Landowner and Forest Service Resolve Grazing Dispute Though Mediation, Settlement Allows Agency to Protect Lands and Landowner to Maintain Operations

A landowner with two grazing permits on U. S. Forest Service (USFS) requested mediation upon receipt of a letter from the Forest Service permanently canceling 25% of both permits. The permits were for both cattle and sheep and cancellation would have had a detrimental effect on the landowners operation.

The permit cancellation was initiated based upon issues that had occurred during previous grazing seasons. The permittee disputed these allegations. As is common in most mediation cases, there was also miscommunication between the parties prior to the mediation request and personality conflicts had arisen as well. The issues brought to mediation included fencing, time spent in each pasture within the allotment, and communication.

With the help of the mediator, the parties and their respective attorneys developed a lengthy mediation agreement. The agency agreed to suspend the 25% permanent cancellation. Instead, the suspension was placed in effect for only four years. This change enabled the permittee to keep some cattle and sheep on the allotment and plan for the future. The parties also agreed to an extensive fencing project to help keep cattle in the proper pastures and protect certain sensitive areas (mainly riparian). The permittee and the agency agreed to work together to ensure that the fencing is completed over the next few years. They also put agreed to meet twice a year to improve communication and help prevent future issues from arising.

In this case, the mediation process helped the permittee maintain his operation and helped the agency protect the national forest lands for future generations.

Grazing Settlement Reached Through Mediation Concerning Reduction in Grazing Privileges and Maintenance of Fences

A group of grazing allotment permittees were given notice that their grazing privileges were being reduced by 25% for two years. The situation had been pending for a few years and involved a number of issues such as fence maintenance, trespass of permitted AUM’s (Animal Unit Month’s), season of use, etc. The area is highly utilized by recreation users which resulted in gates being left open, fences cut or let down, and contributed to the problems for the permittees and the land management agency.

Mediation resulted in agreements being reached that called for a 10% reduction in either length of use or AUM #’s for one year. The parties also agreed to timelines for installation of new stretches of fence and maintenance of existing fences and agreed to keep communication lines open between all of the parties. The mediation agreement also called for a 25% reduction in either length of use or AUM #’s if the agreement was not complied with. This would be effective for the following grazing season. Both entities agreed to work closer together to try and address the abuses from recreation users.

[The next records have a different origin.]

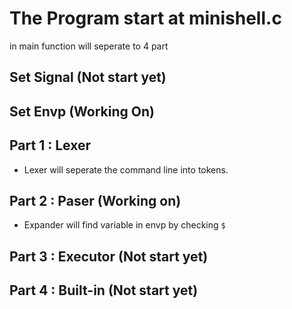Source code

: # The Program start at minishell.c
in main function will seperate to 4 part
## Set Signal (Not start yet)
## Set Envp (Working On)

## Part 1 : Lexer
- Lexer will seperate the command line into tokens.
## Part 2 : Paser (Working on)
- Expander will find variable in envp by checking `$` <br>
## Part 3 : Executor (Not start yet)
## Part 4 : Built-in (Not start yet)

Farm Saved After Producer and NRCS Reach Mediated Settlement Over EQUIP Contract

A producer had applied for and was awarded an EQIP contract to install and implement conservation practices on a cost share basis. However, over a short period of time, the cost of materials needed more than doubled and this elderly farmer did not have the financial resources to complete the practices at the higher prices. Therefore, the producer requested termination of his EQIP contract at which time NRCS requested a refund of cost-share payments and recovery of administrative and technical services costs.

During mediation, the parties discussed the practices that had been completed and discovered that 5 conservation practices had been completed as per the EQIP contract and that it was not economically feasible for the producer to complete the other projects at this time given the dramatic increase in the cost of materials. As a result of this discussion, the parties agreed that the previously incurred cost share had been used appropriately. Also, it was agreed that most of the administrative and technical costs were incurred for the practices already completed. Therefore, the producer was allowed to terminate his contract and satisfy the appropriate recovery costs without having to liquidate his farm.